似た表現は同じ場面で入れ替えてみると、意味の差が見えます。文法だけを眺めず、自分の経験と結び付けることが定着への近道です。
関連表現
もう一歩自然に伝えるコツ
英語では、気持ちや状態を一語で言い切るだけでなく、観察できる事実を添えると自然です。たとえば「手いっぱい」と感じた原因、いつからそうなのか、これからどうしたいのかを一つ加えます。相手は状況を具体的に理解でき、会話も続けやすくなります。
また、表現の強さは相手との関係で調整しましょう。友人への率直な一言と、上司・顧客への説明では適切な語が違います。仕事では中立的な表現と事実を先に置き、親しい会話では感情を表す短いフレーズを使うと自然です。
最後に、例文を暗記するだけでなく、主語・時制・対象の三か所を入れ替えて三文作ってください。一つの型から複数の文を作れるようになると、実際の会話でも迷いにくくなります。
「手いっぱい」で断るときの英語
忙しさを理由に依頼を断るときは、最初に感謝や残念な気持ちを置くと柔らかくなります。I’d love to help, but I have my hands full this week. は「手伝いたいのですが、今週は手いっぱいです」という丁寧な断り方です。
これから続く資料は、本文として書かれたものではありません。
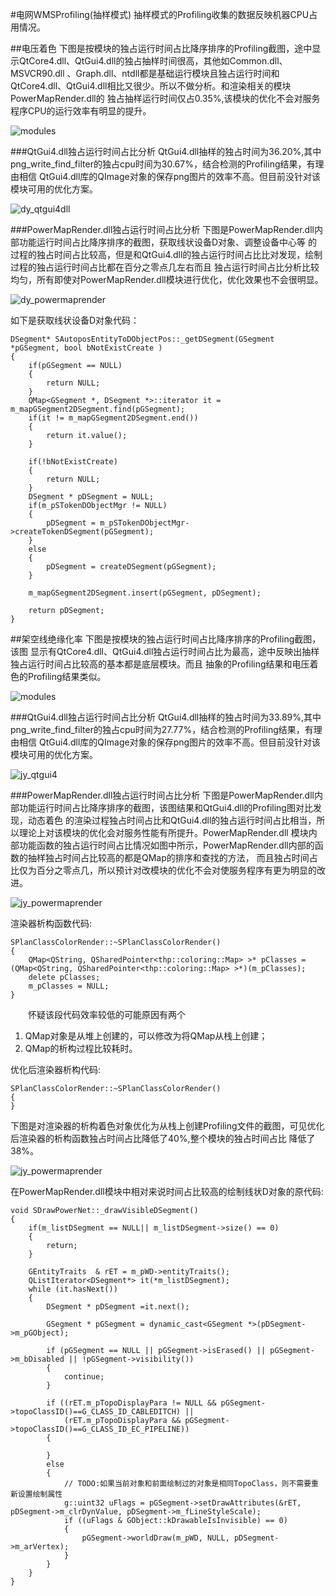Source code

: #电网WMSProfiling(抽样模式)
抽样模式的Profiling收集的数据反映机器CPU占用情况。

##电压着色
下图是按模块的独占运行时间占比降序排序的Profiling截图，途中显示QtCore4.dll、QtGui4.dll的独占抽样时间很高，其他如Common.dll、MSVCR90.dll
、Graph.dll、ntdll都是基础运行模块且独占运行时间和QtCore4.dll、QtGui4.dll相比又很少。所以不做分析。和渲染相关的模块PowerMapRender.dll的
独占抽样运行时间仅占0.35%,该模块的优化不会对服务程序CPU的运行效率有明显的提升。

![modules](./profiling/sampling/dy_modules.png)

###QtGui4.dll独占运行时间占比分析
QtGui4.dll抽样的独占时间为36.20%,其中png_write_find_filter的独占cpu时间为30.67%，结合检测的Profiling结果，有理由相信
QtGui4.dll库的QImage对象的保存png图片的效率不高。但目前没针对该模块可用的优化方案。

![dy_qtgui4dll](./profiling/sampling/dy_qtgui4.png)

###PowerMapRender.dll独占运行时间占比分析
下图是PowerMapRender.dll内部功能运行时间占比降序排序的截图，获取线状设备D对象、调整设备中心等
的过程的独占时间占比较高，但是和QtGui4.dll的独占运行时间占比比对发现，绘制过程的独占运行时间占比都在百分之零点几左右而且
独占运行时间占比分析比较均匀，所有即使对PowerMapRender.dll模块进行优化，优化效果也不会很明显。

![dy_powermaprender](./profiling/sampling/dy_powermaprender.png)


如下是获取线状设备D对象代码：

	DSegment* SAutoposEntityToDObjectPos::_getDSegment(GSegment *pGSegment, bool bNotExistCreate )
	{
		if(pGSegment == NULL)
		{
			return NULL;
		}
		QMap<GSegment *, DSegment *>::iterator it = m_mapGSegment2DSegment.find(pGSegment);
		if(it != m_mapGSegment2DSegment.end())
		{
			return it.value();
		}

		if(!bNotExistCreate)
		{
			return NULL;
		}
		DSegment * pDSegment = NULL;
		if(m_pSTokenDObjectMgr != NULL)
		{
			pDSegment = m_pSTokenDObjectMgr->createTokenDSegment(pGSegment);
		}
		else
		{
			pDSegment = createDSegment(pGSegment);
		}

		m_mapGSegment2DSegment.insert(pGSegment, pDSegment);

		return pDSegment;
	}

##架空线绝缘化率
下图是按模块的独占运行时间占比降序排序的Profiling截图，该图
显示有QtCore4.dll、QtGui4.dll独占运行时间占比为最高，途中反映出抽样独占运行时间占比较高的基本都是底层模块。而且
抽象的Profiling结果和电压着色的Profiling结果类似。

![modules](./profiling/sampling/jy_modules.png)

###QtGui4.dll独占运行时间占比分析
QtGui4.dll抽样的独占时间为33.89%,其中png_write_find_filter的独占cpu时间为27.77%，结合检测的Profiling结果，有理由相信
QtGui4.dll库的QImage对象的保存png图片的效率不高。但目前没针对该模块可用的优化方案。

![jy_qtgui4](./profiling/sampling/jy_qtgui4.png)

###PowerMapRender.dll独占运行时间占比分析
下图是PowerMapRender.dll内部功能运行时间占比降序排序的截图，该图结果和QtGui4.dll的Profiling图对比发现，动态着色
的渲染过程独占时间占比和QtGui4.dll的独占运行时间占比相当，所以理论上对该模块的优化会对服务性能有所提升。PowerMapRender.dll
模块内部功能函数的独占运行时间占比情况如图中所示，PowerMapRender.dll内部的函数的抽样独占时间占比较高的都是QMap的排序和查找的方法，
而且独占时间占比仅为百分之零点几，所以预计对改模块的优化不会对使服务程序有更为明显的改进。

![jy_powermaprender](./profiling/jy_powermaprender.png)

渲染器析构函数代码:

	SPlanClassColorRender::~SPlanClassColorRender()
	{
		QMap<QString, QSharedPointer<thp::coloring::Map> >* pClasses = (QMap<QString, QSharedPointer<thp::coloring::Map> >*)(m_pClasses);
		delete pClasses;
		m_pClasses = NULL;
	}

　　怀疑该段代码效率较低的可能原因有两个
1. QMap对象是从堆上创建的，可以修改为将QMap从栈上创建；
2. QMap的析构过程比较耗时。

优化后渲染器析构代码:

	SPlanClassColorRender::~SPlanClassColorRender()
	{
	}

下图是对渲染器的析构着色对象优化为从栈上创建Profiling文件的截图，可见优化后渲染器的析构函数独占时间占比降低了40%,整个模块的独占时间占比
降低了38%。

![jy_powermaprender](./profiling/samplint/jy_powermaprender.png)

在PowerMapRender.dll模块中相对来说时间占比较高的绘制线状D对象的原代码:
	
	void SDrawPowerNet::_drawVisibleDSegment()
	{
		if(m_listDSegment == NULL|| m_listDSegment->size() == 0)
		{
			return;
		}

		GEntityTraits  & rET = m_pWD->entityTraits();
		QListIterator<DSegment*> it(*m_listDSegment);
		while (it.hasNext())
		{
			DSegment * pDSegment =it.next();

			GSegment * pGSegment = dynamic_cast<GSegment *>(pDSegment->m_pGObject);

			if (pGSegment == NULL || pGSegment->isErased() || pGSegment->m_bDisabled || !pGSegment->visibility())
			{
				continue;
			}
			
			if ((rET.m_pTopoDisplayPara != NULL && pGSegment->topoClassID()==G_CLASS_ID_CABLEDITCH) || 
				(rET.m_pTopoDisplayPara && pGSegment->topoClassID()==G_CLASS_ID_EC_PIPELINE))
			{

			}
			else
			{
				// TODO:如果当前对象和前面绘制过的对象是相同TopoClass，则不需要重新设置绘制属性
				g::uint32 uFlags = pGSegment->setDrawAttributes(&rET, pDSegment->m_clrDynValue, pDSegment->m_fLineStyleScale);
				if ((uFlags & GObject::kDrawableIsInvisible) == 0)
				{
					pGSegment->worldDraw(m_pWD, NULL, pDSegment->m_arVertex);
				}
			}
		}
	}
swamped は仕事量の多さを強調し、overwhelmed は精神的な負担まで含みます。助けを求めるなら I’m feeling overwhelmed. Could you help me prioritize these tasks? と、状態の説明と具体的な依頼を続けると建設的です。
まとめ
「手いっぱい」の代表的な英語は、have my hands full、swamped、overwhelmedです。責任を抱えているなら have my hands full、仕事量なら swamped、精神的に処理しきれないなら overwhelmed を選びます。
日本語の語だけで機械的に決めず、対象・原因・強さ・会話の場面で選びましょう。難しい表現が出ないときは、しゅみすけ式の短い説明へ言い換えれば大丈夫です。